Actually, in my tone deaf view, Casey James is the only one of the remaining 3 who does seem, sorta, Idol-worthy.
Even my aforementioned tone-deafness can detect that sometimes Lee DeWyze goes way into wrong note mode.
I know she's been pimped from the start, but to me, Crystal Bowersox, nice girl may she be, just seems really generic. Previous seasons of American Idol I don't think she would have gone so far. And, tattoo bigot that I am, I'm really offput by that monstrosity she's got painted on her back.
I think Michael Lynche really overstayed, and should never have been saved. Seeing a song from Free Willy, a movie about a whale, seemed perfectly ironic.
The final 3 now get the American Idol cliched, contrived hometown visits. Casey James' hometown visit will be a visit to his new hometown, Fort Worth. He will be in a parade down Exchange Avenue in the Fort Worth Stockyards, at 4pm, tomorrow, Friday, afternoon.

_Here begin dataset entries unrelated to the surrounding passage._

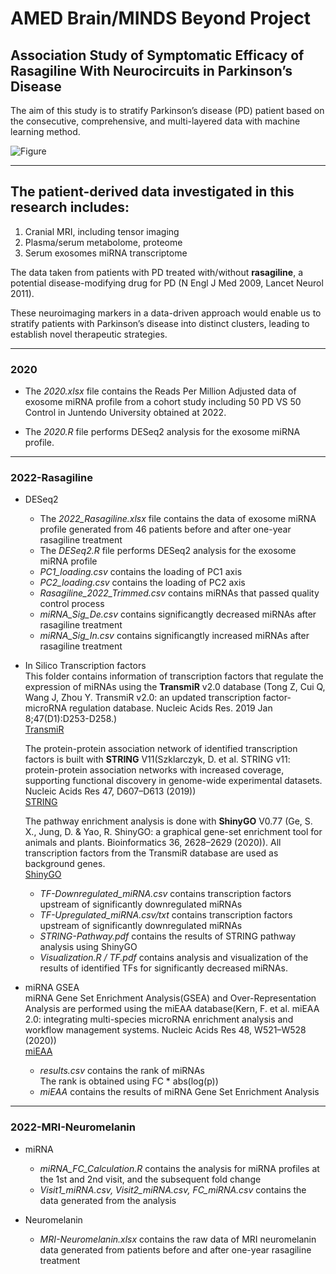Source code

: # AMED Brain/MINDS Beyond Project
## Association Study of Symptomatic Efficacy of **Rasagiline** With Neurocircuits in Parkinson’s Disease

The aim of this study is to stratify Parkinson’s disease (PD) patient based on the consecutive, comprehensive, and multi-layered data with machine learning method.

![Figure](https://brainminds-beyond.jp/research/images/1_1hattori_en.png)

---

## The patient-derived data investigated in this research includes:

1. Cranial MRI, including tensor imaging
2. Plasma/serum metabolome, proteome
3. Serum exosomes miRNA transcriptome 

The data taken from patients with PD treated with/without **rasagiline**, a potential disease-modifying drug for PD (N Engl J Med 2009, Lancet Neurol 2011). 

These neuroimaging markers in a data-driven approach would enable us to stratify patients with Parkinson’s disease into distinct clusters, leading to establish novel therapeutic strategies.

---

### 2020 
- The *2020.xlsx* file contains the Reads Per Million Adjusted data of exosome miRNA profile from a cohort study including 50 PD VS 50 Control in Juntendo University obtained at 2022.

- The *2020.R* file performs DESeq2 analysis for the exosome miRNA profile.

---

### 2022-Rasagiline

- DESeq2  
  - The *2022_Rasagiline.xlsx* file contains the data of exosome miRNA profile generated from 46 patients before and after one-year rasagiline treatment
  - The *DESeq2.R* file performs DESeq2 analysis for the exosome miRNA profile
  - *PC1_loading.csv* contains the loading of PC1 axis
  - *PC2_loading.csv* contains the loading of PC2 axis
  - *Rasagiline_2022_Trimmed.csv* contains miRNAs that passed quality control process
  - *miRNA_Sig_De.csv* contains significangtly decreased miRNAs after rasagiline treatment
  - *miRNA_Sig_In.csv* contains significangtly increased miRNAs after rasagiline treatment

- In Silico Transcription factors  
  This folder contains information of transcription factors that regulate the expression of miRNAs using the **TransmiR** v2.0 database (Tong Z, Cui Q, Wang J, Zhou Y. TransmiR v2.0: an updated transcription factor-microRNA regulation database. Nucleic Acids Res. 2019 Jan 8;47(D1):D253-D258.)  
  [TransmiR](https://www.cuilab.cn/transmir)  

  The protein-protein association network of identified transcription factors is built with **STRING** V11(Szklarczyk, D. et al. STRING v11: protein-protein association networks with increased coverage, supporting functional discovery in genome-wide experimental datasets. Nucleic Acids Res 47, D607–D613 (2019))  
  [STRING](https://string-db.org/)  

  The pathway enrichment analysis is done with **ShinyGO** V0.77 (Ge, S. X., Jung, D. & Yao, R. ShinyGO: a graphical gene-set enrichment tool for animals and plants. Bioinformatics 36, 2628–2629 (2020)). All transcription factors from the TransmiR database are used as background genes.  
  [ShinyGO](http://bioinformatics.sdstate.edu/go/)

  -  *TF-Downregulated_miRNA.csv* contains transcription factors upstream of significantly downregulated miRNAs
  -  *TF-Upregulated_miRNA.csv/txt* contains transcription factors upstream of significantly downregulated miRNAs
  -  *STRING-Pathway.pdf* contains the results of STRING pathway analysis using ShinyGO
  -  *Visualization.R / TF.pdf* contains analysis and visualization of the results of identified TFs for significantly decreased miRNAs.

- miRNA GSEA  
  miRNA Gene Set Enrichment Analysis(GSEA) and Over-Representation Analysis are performed using the miEAA database(Kern, F. et al. miEAA 2.0: integrating multi-species microRNA enrichment analysis and workflow management systems. Nucleic Acids Res 48, W521–W528 (2020))  
  [miEAA](https://ccb-compute2.cs.uni-saarland.de/mieaa2/)
  - *results.csv* contains the rank of miRNAs  
    The rank is obtained using FC * abs(log(p))
  - *miEAA* contains the results of miRNA Gene Set Enrichment Analysis 

---
  
### 2022-MRI-Neuromelanin
- miRNA
  - *miRNA_FC_Calculation.R* contains the analysis for miRNA profiles at the 1st and 2nd visit, and the subsequent fold change
  - *Visit1_miRNA.csv, Visit2_miRNA.csv, FC_miRNA.csv* contains the data generated from the analysis

- Neuromelanin
  - *MRI-Neuromelanin.xlsx* contains the raw data of MRI neuromelanin data generated from patients before and after one-year rasagiline treatment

The Fort Worth Stockyards is about 9 miles from my abode. Am I motivated to go videotape and photograph this? I don't know. Years ago, I went to Burleson, hometown of the first American Idol, Kelly Clarkson, to witness the macabre scene outside the theater that was premierring her movie. It was all so contrived and fake. But amusing to watch.
I'll see if I can motivate myself to go to the Stockyards tomorrow afternoon to see the kid from Cool, Texas.